All of this has implications for very early stage research where we want consumers to be part of the embryonic stage of idea generation, hence we use projective techniques to bring consumers ‘out of themselves’ and think from different points of view.
Our next session was by Condiment Junkie, who use bespoke sound to affect experiences and enhance products. In fact, they utilised more than just sound to do this, but aromas, colours and architecture. Examples were used to explain how all the senses contribute to our perceptions; For instance, if you’re buying a bottle of wine from a shop, the background music can have more of an influence on your purchase behaviour than you might think, even if most of us aren’t ready to admit it we are that easily swayed!

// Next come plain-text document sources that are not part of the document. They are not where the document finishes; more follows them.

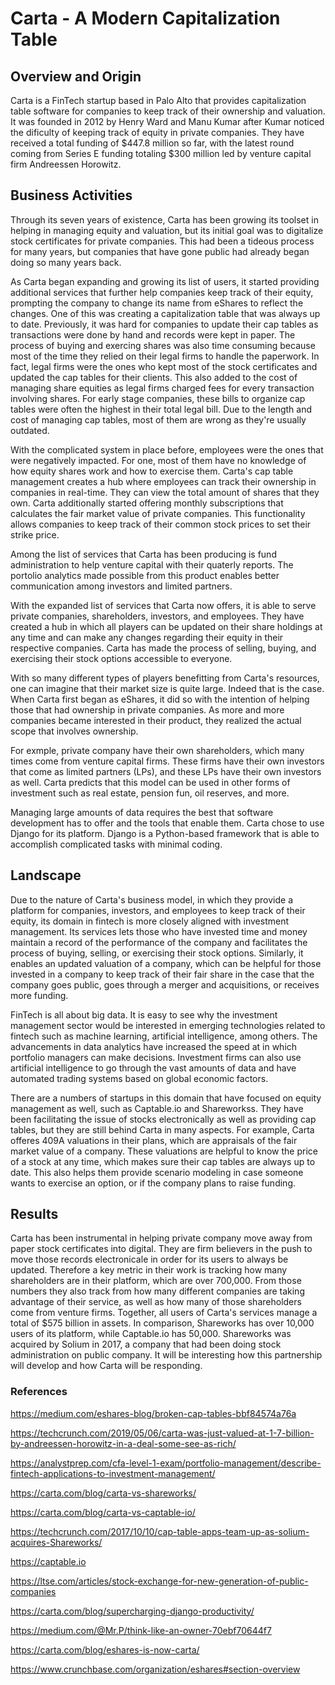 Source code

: 
# Carta - A Modern Capitalization Table


## Overview and Origin

Carta is a FinTech startup based in Palo Alto that provides capitalization table software for companies to keep track of their ownership and valuation. It was founded in 2012 by Henry Ward and Manu Kumar after Kumar noticed the dificulty of keeping track of equity in private companies. They have received a total funding of $447.8 million so far, with the latest round coming from Series E funding totaling $300 million led by venture capital firm Andreessen Horowitz. 

## Business Activities

Through its seven years of existence, Carta has been growing its toolset in helping in managing equity and valuation, but its initial goal was to digitalize stock certificates for private companies. This had been a tideous process for many years, but companies that have gone public had already began doing so many years back. 

As Carta began expanding and growing its list of users, it started providing additional services that further help companies keep track of their equity, prompting the company to change its name from eShares to reflect the changes. One of this was creating a capitalization table that was always up to date. Previously, it was hard for companies to update their cap tables as transactions were done by hand and records were kept in paper. The process of buying and exercing shares was also time consuming because most of the time they relied on their legal firms to handle the paperwork. In fact, legal firms were the ones who kept most of the stock certificates and updated the cap tables for their clients. This also added to the cost of managing share equities as legal firms charged fees for every transaction involving shares. For early stage companies, these bills to organize cap tables were often the highest in their total legal bill. Due to the length and cost of managing cap tables, most of them are wrong as they're usually outdated. 

With the complicated system in place before, employees were the ones that were negatively impacted. For one, most of them have no  knowledge of how equity shares work and how to exercise them. Carta's cap table management creates a hub where employees can track their ownership in companies in real-time. They can view the total amount of shares that they own. Carta additionally started offering monthly subscriptions that calculates the fair market value of private companies. This functionality allows companies to keep track of their common stock prices to set their strike price. 

Among the list of services that Carta has been producing is fund administration to help venture capital with their quaterly reports. The portolio analytics made possible from this product enables better communication among investors and limited partners.

With the expanded list of services that Carta now offers, it is able to serve private companies, shareholders, investors, and employees. They have created a hub in which all players can be updated on their share holdings at any time and can make any changes regarding their equity in their respective companies. Carta has made the process of selling, buying, and exercising their stock options accessible to everyone. 

With so many different types of players benefitting from Carta's resources, one can imagine that their market size is quite large. Indeed that is the case. When Carta first began as eShares, it did so with the intention of helping those that had ownership in private companies. As more and more companies became interested in their product, they realized the actual scope that involves ownership. 

For exmple, private company have their own shareholders, which many times come from venture capital firms. These firms have their own investors that come as limited partners (LPs), and these LPs have their own investors as well. Carta predicts that this model can be used in other forms of investment such as real estate, pension fun, oil reserves, and more. 

Managing large amounts of data requires the best that software development has to offer and the tools that enable them. Carta chose to use Django for its platform. Django is a Python-based framework that is able to accomplish complicated tasks with minimal coding. 

## Landscape

Due to the nature of Carta's business model, in which they provide a platform for companies, investors, and employees to keep track of their equity, its domain in fintech is more closely aligned with investment management. Its services lets those who have invested time and money maintain a record of the performance of the company and facilitates the process of buying, selling, or exercising their stock options. Similarly, it enables an updated valuation of a company, which can be helpful for those invested in a company to keep track of their fair share in the case that the company goes public, goes through a merger and acquisitions, or receives more funding. 

FinTech is all about big data. It is easy to see why the investment management sector would be interested in emerging technologies related to fintech such as machine learning, artificial intelligence, among others. The advancements in data analytics have increased the speed at in which portfolio managers can make decisions. Investment firms can also use artificial intelligence to go through the vast amounts of data and have automated trading systems based on global economic factors. 

There are a numbers of startups in this domain that have focused on equity management as well, such as Captable.io and Shareworkss. They have been facilitating the issue of stocks electronically as well as providing cap tables, but they are still behind Carta in many aspects. For example, Carta offeres 409A valuations in their plans, which are appraisals of the fair market value of a company. These valuations are helpful to know the price of a stock at any time, which makes sure their cap tables are always up to date. This also helps them provide scenario modeling in case someone wants to exercise an option, or if the company plans to raise funding.

## Results

Carta has been instrumental in helping private company move away from paper stock certificates into digital. They are firm believers in the push to move those records electronicale in order for its users to always be updated. Therefore a key metric in their work is tracking how many shareholders are in their platform, which are over 700,000. From those numbers they also track from how many different companies are taking advantage of their service, as well as how many of those shareholders come from venture firms. Together, all users of Carta's services manage a total of $575 billion in assets. In comparison, Shareworks has over 10,000 users of its platform, while Captable.io has 50,000. Shareworks was acquired by Solium in 2017, a company that had been doing stock administration on public company. It will be interesting how this partnership will develop and how Carta will be responding.

### References

https://medium.com/eshares-blog/broken-cap-tables-bbf84574a76a

https://techcrunch.com/2019/05/06/carta-was-just-valued-at-1-7-billion-by-andreessen-horowitz-in-a-deal-some-see-as-rich/

https://analystprep.com/cfa-level-1-exam/portfolio-management/describe-fintech-applications-to-investment-management/

https://carta.com/blog/carta-vs-shareworks/

https://carta.com/blog/carta-vs-captable-io/

https://techcrunch.com/2017/10/10/cap-table-apps-team-up-as-solium-acquires-Shareworks/

https://captable.io

https://ltse.com/articles/stock-exchange-for-new-generation-of-public-companies

https://carta.com/blog/supercharging-django-productivity/

https://medium.com/@Mr.P/think-like-an-owner-70ebf70644f7

https://carta.com/blog/eshares-is-now-carta/

https://www.crunchbase.com/organization/eshares#section-overview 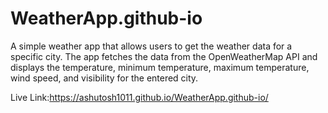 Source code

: # WeatherApp.github-io
A simple weather app that allows users to get the weather data for a specific city. The app fetches the data from the OpenWeatherMap API and displays the temperature, minimum temperature, maximum temperature, wind speed, and visibility for the entered city. 

Live Link:https://ashutosh1011.github.io/WeatherApp.github-io/

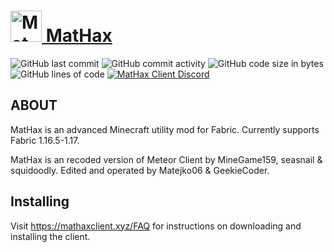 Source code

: # <a href="https://mathaxclient.xyz"><img src="http://mathaxclient.xyz/assets/icon.png" alt="MatHax" height="50"/> MatHax</a>
<img src="https://img.shields.io/github/last-commit/Matejko06/MatHaxClient" alt="GitHub last commit"/>
<img src="https://img.shields.io/github/commit-activity/w/Matejko06/MatHaxClient" alt="GitHub commit activity"/>
<img src="https://img.shields.io/github/languages/code-size/Matejko06/MatHaxClient" alt="GitHub code size in bytes"/>
<img src="https://tokei.rs/b1/github/Matejko06/MatHaxClient" alt="GitHub lines of code"/>
<a href="https://mathaxclient.xyz/Discord"><img src="https://img.shields.io/discord/823286525402939402?logo=discord" alt="MatHax Client Discord"/></a>

## ABOUT

MatHax is an advanced Minecraft utility mod for Fabric. Currently supports Fabric 1.16.5-1.17.

MatHax is an recoded version of Meteor Client by MineGame159, seasnail & squidoodly.
Edited and operated by Matejko06 & GeekieCoder.

## Installing
Visit https://mathaxclient.xyz/FAQ for instructions on downloading and installing the client.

Even taste can be influenced by music and colours.
A couple of questions sprang to mind during this session: Will there be a point when this ‘subliminal’ advertising has ethical implications? Secondly, once consumers become more ‘savvy’ to some of these environmental ‘tricks’ or ‘techniques’, will they begin to become less effective as they move from our subconscious to our conscious?
Other contributions came from Tim Radford (freelance journalist) who discussed the importance of your message being heard. No one is obliged to listen to our research findings, no matter how interesting we think they are, so applying any ‘story’ or visual imagery to the results is going to be much more compelling. We need to also balance brevity with data; tricky to do when our audience can range from a CEO to someone in R&D, whose requirements are very different. As researchers we therefore need to think not just about how we deliver our message, but also whether we need to deliver the message in different ways to difference audiences. One debrief isn’t necessarily always best.
Next, Behavioural Economist Leigh Caldwell talked about the external influences that exist in our perceptions of value for money and pricing, and how traditional research methods can overlook some of the psychological factors that exist in our decision making process. It’s essential we understand consumers’ desires and how these translate into their strategy for making a purchase decision.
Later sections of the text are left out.